> [Action item]:
Exclude the pictures, and otherwise reproduce the data in full.

> [Data extract]:
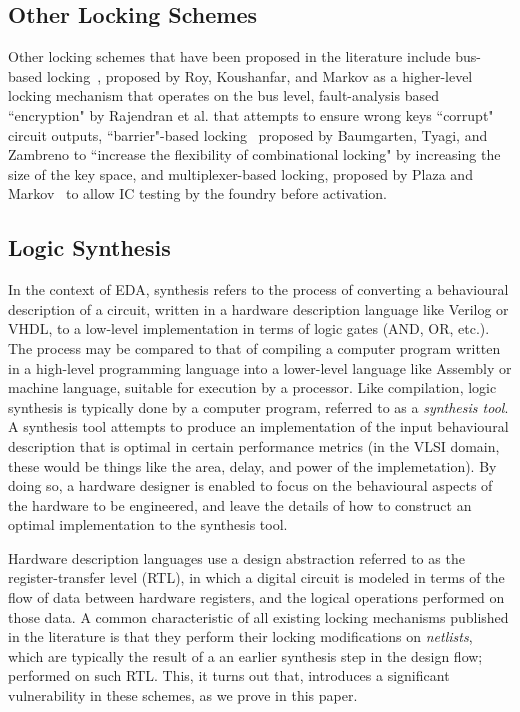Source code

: \subsection{Other Locking Schemes}
Other locking schemes that have been proposed in the literature include bus-based locking~\cite{roy2008protecting}, proposed by Roy, Koushanfar, and Markov as a higher-level locking mechanism that operates on the bus level, fault-analysis based ``encryption" by Rajendran et al. \cite{rajendran2015fault,rajendran2012logic} that attempts to ensure wrong keys ``corrupt" circuit outputs, ``barrier"-based locking~\cite{baumgartenpreventing} proposed by Baumgarten, Tyagi, and Zambreno to ``increase the flexibility of combinational locking" by increasing the size of the key space, and multiplexer-based locking, proposed by Plaza and Markov~\cite{plaza2015solving} to allow IC testing by the foundry before activation.

\subsection{Logic Synthesis}
In the context of EDA, synthesis refers to the process of converting a behavioural description of a circuit, written in a hardware description language like Verilog or VHDL, to a low-level implementation in terms of logic gates (AND, OR, etc.). The process may be compared to that of compiling a computer program written in a high-level programming language into a lower-level language like Assembly or machine language, suitable for execution by a processor. Like compilation, logic synthesis is typically done by a computer program, referred to as a \emph{synthesis tool}. A synthesis tool attempts to produce an implementation of the input behavioural description that is optimal in certain performance metrics (in the VLSI domain, these would be things like the area, delay, and power of the implemetation). By doing so, a hardware designer is enabled to focus on the behavioural aspects of the hardware to be engineered, and leave the details of how to construct an optimal implementation to the synthesis tool. 

Hardware description languages use a design abstraction referred to as the register-transfer level (RTL), in which a digital circuit is modeled in terms of the flow of data between hardware registers, and the logical operations performed on those data. 
A common characteristic of all existing locking mechanisms published in the literature is that they perform their locking modifications on \emph{netlists}, which are typically the result of a an earlier synthesis step in the design flow; performed on such RTL. This, it turns out that, introduces a significant vulnerability in these schemes, as we prove in this paper.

> [Final answer]:
Source code

: \subsection{Other Locking Schemes}
Other locking schemes that have been proposed in the literature include bus-based locking~\cite{roy2008protecting}, proposed by Roy, Koushanfar, and Markov as a higher-level locking mechanism that operates on the bus level, fault-analysis based ``encryption" by Rajendran et al. \cite{rajendran2015fault,rajendran2012logic} that attempts to ensure wrong keys ``corrupt" circuit outputs, ``barrier"-based locking~\cite{baumgartenpreventing} proposed by Baumgarten, Tyagi, and Zambreno to ``increase the flexibility of combinational locking" by increasing the size of the key space, and multiplexer-based locking, proposed by Plaza and Markov~\cite{plaza2015solving} to allow IC testing by the foundry before activation.

\subsection{Logic Synthesis}
In the context of EDA, synthesis refers to the process of converting a behavioural description of a circuit, written in a hardware description language like Verilog or VHDL, to a low-level implementation in terms of logic gates (AND, OR, etc.). The process may be compared to that of compiling a computer program written in a high-level programming language into a lower-level language like Assembly or machine language, suitable for execution by a processor. Like compilation, logic synthesis is typically done by a computer program, referred to as a \emph{synthesis tool}. A synthesis tool attempts to produce an implementation of the input behavioural description that is optimal in certain performance metrics (in the VLSI domain, these would be things like the area, delay, and power of the implemetation). By doing so, a hardware designer is enabled to focus on the behavioural aspects of the hardware to be engineered, and leave the details of how to construct an optimal implementation to the synthesis tool. 

Hardware description languages use a design abstraction referred to as the register-transfer level (RTL), in which a digital circuit is modeled in terms of the flow of data between hardware registers, and the logical operations performed on those data. 
A common characteristic of all existing locking mechanisms published in the literature is that they perform their locking modifications on \emph{netlists}, which are typically the result of a an earlier synthesis step in the design flow; performed on such RTL. This, it turns out that, introduces a significant vulnerability in these schemes, as we prove in this paper.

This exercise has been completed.